The Truth to Power Café has a simple premise with a complex result. Jeremy Goldstein asks participants to answer the singular question: “Who has power over you and what do you want to say to them?”

The performance is rooted in the philosophies of Nobel Laureate Harold Pinter and the Hackney gang, a group of friends who believed in the anti-war movement, speaking truth to power, and an independent media. Goldstein’s father, Mick, was a member of the Hackney Gang, and Pinter’s best friend.

The ensuing performance becomes a mixture of memoir, spoken word, imagery, music, and audience participation – but Goldstein won’t make you go it alone, beginning the performance with his own response.

“When I was growing up I had a very difficult relationship with my father. When he died in 2013, I discovered a lot of things about him in the aftermath of his death that I didn’t know anything about,” Goldstein told InQueensland.

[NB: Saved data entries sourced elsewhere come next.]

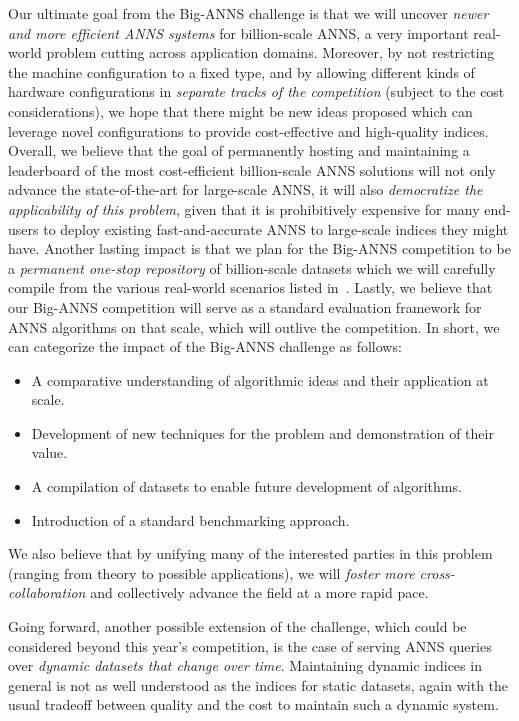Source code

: Our ultimate goal from the Big-ANNS challenge is that we will uncover
\emph{newer and more efficient ANNS systems} for billion-scale ANNS, a
very important real-world problem cutting across application
domains. Moreover, by not restricting the machine configuration to a
fixed type, and by allowing different kinds of hardware configurations in \emph{separate tracks of the competition}
(subject to the cost considerations), we hope that there might be new
ideas proposed which can leverage novel configurations to provide
cost-effective and high-quality indices. 
Overall, we believe that the goal of permanently hosting and maintaining a leaderboard of the most cost-efficient billion-scale ANNS solutions  will not only advance the state-of-the-art for large-scale ANNS, it will also
\emph{democratize the applicability of this problem}, given that it is
prohibitively expensive for many end-users to deploy existing
fast-and-accurate ANNS to large-scale indices they might have.
Another lasting impact is that we plan for the Big-ANNS
competition to be a \emph{permanent one-stop repository} of
billion-scale datasets which we will carefully compile from the various
real-world scenarios listed in~. 
Lastly, we believe that our Big-ANNS competition will serve as a standard evaluation framework for 
ANNS algorithms on that scale, which will outlive the competition.
In short, we can categorize the
impact of the Big-ANNS challenge as follows:

\begin{itemize}
	\item A comparative understanding of algorithmic ideas and their
	application at scale.
	\item Development of new techniques for the problem and demonstration
	of their value.
	\item A compilation of datasets to enable future development of algorithms.
  \item Introduction of a standard benchmarking approach.
\end{itemize}

We also believe that by unifying many of the interested parties in
this problem (ranging from theory to possible applications), we will
\emph{foster more cross-collaboration} and collectively advance the
field at a more rapid pace.  

Going forward, another possible extension
of the challenge, which could be considered beyond this year's
competition, is the case of serving ANNS queries over \emph{dynamic
  datasets that change over time}. Maintaining dynamic indices in
general is not as well understood as the indices for static datasets,
again with the usual tradeoff between quality and the cost to maintain
such a dynamic system.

Goldstein said he had organised a lifetime of letters shared between Goldstein and Pinter to be given over to the British Library, and following his father’s passing, visited the British Library to read the letters.

“It was like an episode of Who Do You Think You Are? I got to know my father in a way I hadn’t known before.”

“I discovered that he also really wanted to become a writer. His sense of pride prevented him from risking failure in front of his best friend, who happened to be the world’s greatest playwright. This caused a lot of problems for us in the home,” said Goldstein.

“My dad and Harold Pinter remained friends for 60 years, and maintained their belief in speaking truth to power and erring on the side of the disempowered. In that same way, I am the son of the Hackney Gang and I tell my story from that perspective.”

In the show Goldstein tells his story of his turbulent relationship with his father, a troubled man who believed in the tenets of the anti-war movement, and his status as a HIV positive campaigner and activist, then inviting audience members to stand up and be unburdened by their truth.

Jeremy Goldstein at the Truth to Power Cafe (Image: Ken Leanfore)

“Towards the end of the show there’s a catharsis which happens in the room. Through the magic of live theatre, there’s a sense of transformation which comes from the audience and it’s a lovely experience,” he said.

The Truth to Power Cafe aims to give a voice to the disenfranchised, with people taking aim at their family, their boss, their lover, politicians, bankers, religious leaders. Goldstein wants to restore the power of truth in a post-truth world.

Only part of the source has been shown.